Für die Studie wurden rund 50 betreuende Angehörige und gut 30 Leistungsanbieter interviewt sowie eine quantitative Umfrage durchgeführt, an der jeweils rund 300 Angehörige und Fachpersonen teilnahmen. Die Ergebnisse zeigen, welchen Belastungen betreuende Angehörige ausgesetzt sind. So gab ein Viertel der Befragten an, täglich mehr als 15 Stunden für die Versorgung ihnen nahestehender Personen aufzuwenden. Ein Drittel fühlte sich im Betreuungssetting gefangen. Rund 80 Prozent haben eine Krise der betreuten Person erlebt, über 60 Prozent eine eigene durchgemacht. Als besonders hilfreich bewerteten Betroffene in einer solchen Krisensituation externe Hilfe wie beispielsweise Beratungsgespräche, Hausbesuche oder Springereinsätze.

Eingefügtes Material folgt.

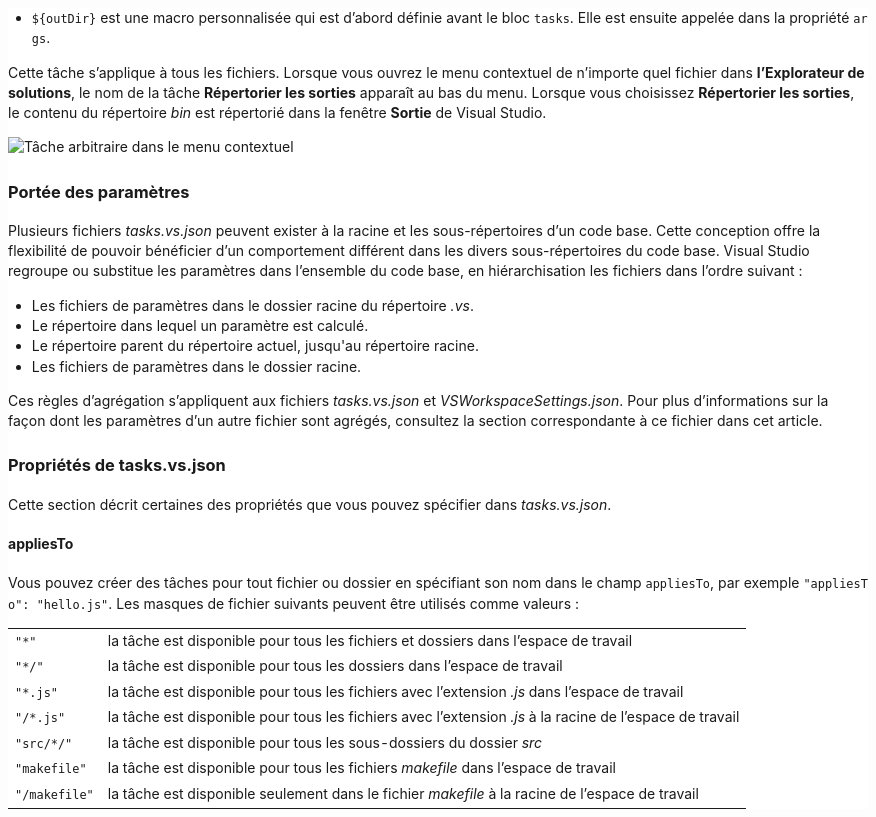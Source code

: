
 ```json
```

- `${outDir}` est une macro personnalisée qui est d’abord définie avant le bloc `tasks`. Elle est ensuite appelée dans la propriété `args`.

Cette tâche s’applique à tous les fichiers. Lorsque vous ouvrez le menu contextuel de n’importe quel fichier dans **l’Explorateur de solutions**, le nom de la tâche **Répertorier les sorties** apparaît au bas du menu. Lorsque vous choisissez **Répertorier les sorties**, le contenu du répertoire *bin* est répertorié dans la fenêtre **Sortie** de Visual Studio.

![Tâche arbitraire dans le menu contextuel](../ide/media/customize-arbitrary-task-menu.png)

### <a name="settings-scope"></a>Portée des paramètres

Plusieurs fichiers *tasks.vs.json* peuvent exister à la racine et les sous-répertoires d’un code base. Cette conception offre la flexibilité de pouvoir bénéficier d’un comportement différent dans les divers sous-répertoires du code base. Visual Studio regroupe ou substitue les paramètres dans l’ensemble du code base, en hiérarchisation les fichiers dans l’ordre suivant :

- Les fichiers de paramètres dans le dossier racine du répertoire *.vs*.
- Le répertoire dans lequel un paramètre est calculé.
- Le répertoire parent du répertoire actuel, jusqu'au répertoire racine.
- Les fichiers de paramètres dans le dossier racine.

Ces règles d’agrégation s’appliquent aux fichiers *tasks.vs.json* et *VSWorkspaceSettings.json*. Pour plus d’informations sur la façon dont les paramètres d’un autre fichier sont agrégés, consultez la section correspondante à ce fichier dans cet article.

### <a name="properties-for-tasksvsjson"></a>Propriétés de tasks.vs.json

Cette section décrit certaines des propriétés que vous pouvez spécifier dans *tasks.vs.json*.

#### <a name="appliesto"></a>appliesTo

Vous pouvez créer des tâches pour tout fichier ou dossier en spécifiant son nom dans le champ `appliesTo`, par exemple `"appliesTo": "hello.js"`. Les masques de fichier suivants peuvent être utilisés comme valeurs :

|||
|-|-|
|`"*"`| la tâche est disponible pour tous les fichiers et dossiers dans l’espace de travail|
|`"*/"`| la tâche est disponible pour tous les dossiers dans l’espace de travail|
|`"*.js"`| la tâche est disponible pour tous les fichiers avec l’extension *.js* dans l’espace de travail|
|`"/*.js"`| la tâche est disponible pour tous les fichiers avec l’extension *.js* à la racine de l’espace de travail|
|`"src/*/"`| la tâche est disponible pour tous les sous-dossiers du dossier *src*|
|`"makefile"`| la tâche est disponible pour tous les fichiers *makefile* dans l’espace de travail|
|`"/makefile"`| la tâche est disponible seulement dans le fichier *makefile* à la racine de l’espace de travail|
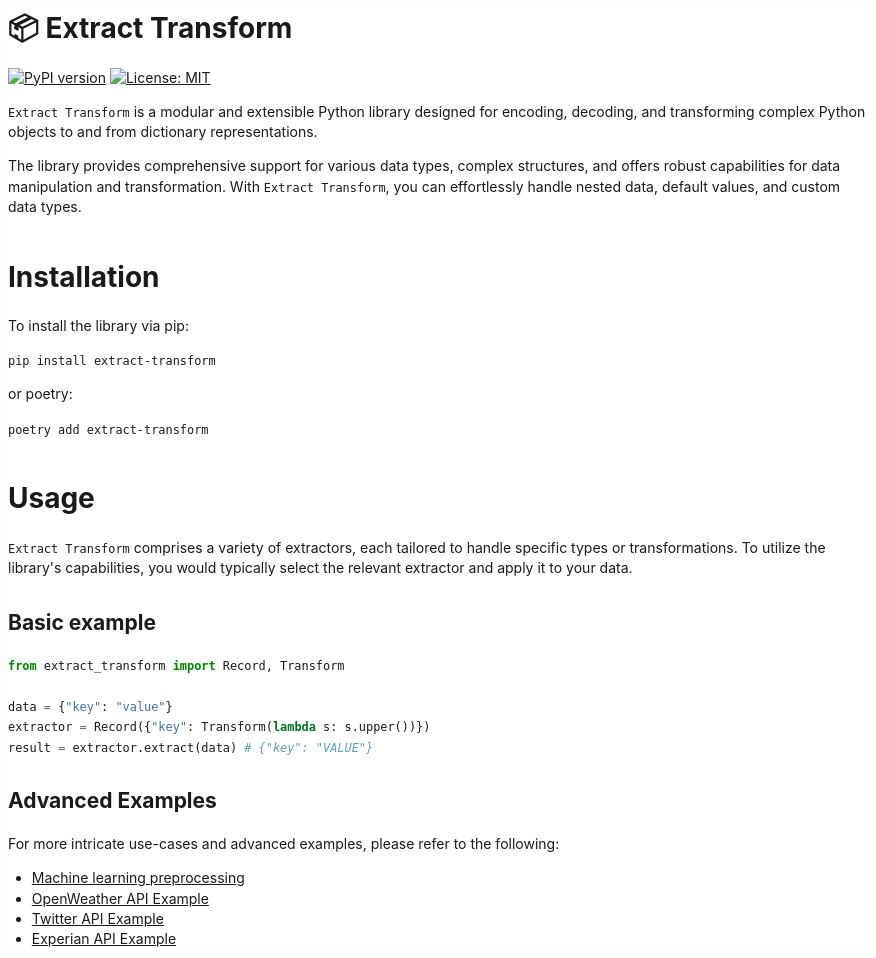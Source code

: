 # 📦 Extract Transform
[![PyPI version](https://badge.fury.io/py/extract-transform.svg)](https://pypi.org/project/extract-transform) [![License: MIT](https://img.shields.io/badge/License-MIT-yellow.svg)](https://opensource.org/licenses/MIT)

`Extract Transform` is a modular and extensible Python library designed for encoding, decoding, and transforming complex Python objects to and from dictionary representations.

The library provides comprehensive support for various data types, complex structures, and offers robust capabilities for data manipulation and transformation. With `Extract Transform`, you can effortlessly handle nested data, default values, and custom data types.

# Installation

To install the library via pip:

```shell
pip install extract-transform
```

or poetry:

```shell
poetry add extract-transform
```

# Usage

`Extract Transform` comprises a variety of extractors, each tailored to handle specific types or transformations. To utilize the library's capabilities, you would typically select the relevant extractor and apply it to your data.

## Basic example

```python
from extract_transform import Record, Transform

data = {"key": "value"}
extractor = Record({"key": Transform(lambda s: s.upper())})
result = extractor.extract(data) # {"key": "VALUE"}
```

## Advanced Examples

For more intricate use-cases and advanced examples, please refer to the following:

- [Machine learning preprocessing](https://github.com/frederikvanhevel/extract_transform/blob/master/examples/machine_learning_preprocessing.py)
- [OpenWeather API Example](https://github.com/frederikvanhevel/extract_transform/blob/master/examples/openweather_api.py)
- [Twitter API Example](https://github.com/frederikvanhevel/extract_transform/blob/master/examples/twitter_api.py)
- [Experian API Example](https://github.com/frederikvanhevel/extract_transform/blob/master/examples/experian_api.py)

Gemäss den Studienautorinnen und -autoren braucht es Richtlinien, wie betreuende Angehörige erreicht und unterstützt werden können. Die Autoren empfehlen, frühzeitig zu sensibilisieren und Informationen zur Verfügung zu stellen. Organisationen und Gemeinden sollten noch stärker Beratungs-, Begleitungs- und Unterstützungsangebote bereitstellen. Der Aufbau oder die Förderung von Caring Communities – Gemeinschaften in Quartieren, im Dorf oder in Wohnsiedlungen – sehen sie als weitere Möglichkeit, um die dort lebenden Menschen mit dem Thema Angehörigenbetreuung vertraut zu machen. «Externe Angebote sollten im Sinne einer integrierten Versorgung nicht als Holschuld der Betroffenen, sondern als Bringschuld verstanden werden», sagt Fringer. Weiter soll gemäss dem an der Studie beteiligten Team aus Pflegeforschenden der ZHAW, der FHS (Eleonore Arrer) und der Careum Hochschule Gesundheit (Heidi Kaspar, Ulrich Otto und Fabian Berger) das Potenzial von Vertrauenspersonen wie Hausärzten oder Spitex-Mitarbeitenden stärker genutzt werden. «Diese haben einen privilegierten Zugang zur Zielgruppe und können rechtzeitig Impulse für die Inanspruchnahme externer Unterstützung geben», so Fringer.
Die Studienergebnisse zeigen auch, dass die Begleitung, Beratung und Unterstützung besser ist, wenn Fachpersonen den Einstieg in die Angehörigenbetreuung als Prozess mit verschieden Phasen verstehen, die jeweils ganz andere Herausforderungen mit sich bringen. Das Bewusstsein für diese unterschiedlichen Phasen sowie die Konzentration auf die betroffenen Familien (familienzentrierter Ansatz) soll laut den Autorinnen und Autoren dabei helfen, besser auf die individuellen Bedürfnisse der verschiedenen Betreuungssettings einzugehen.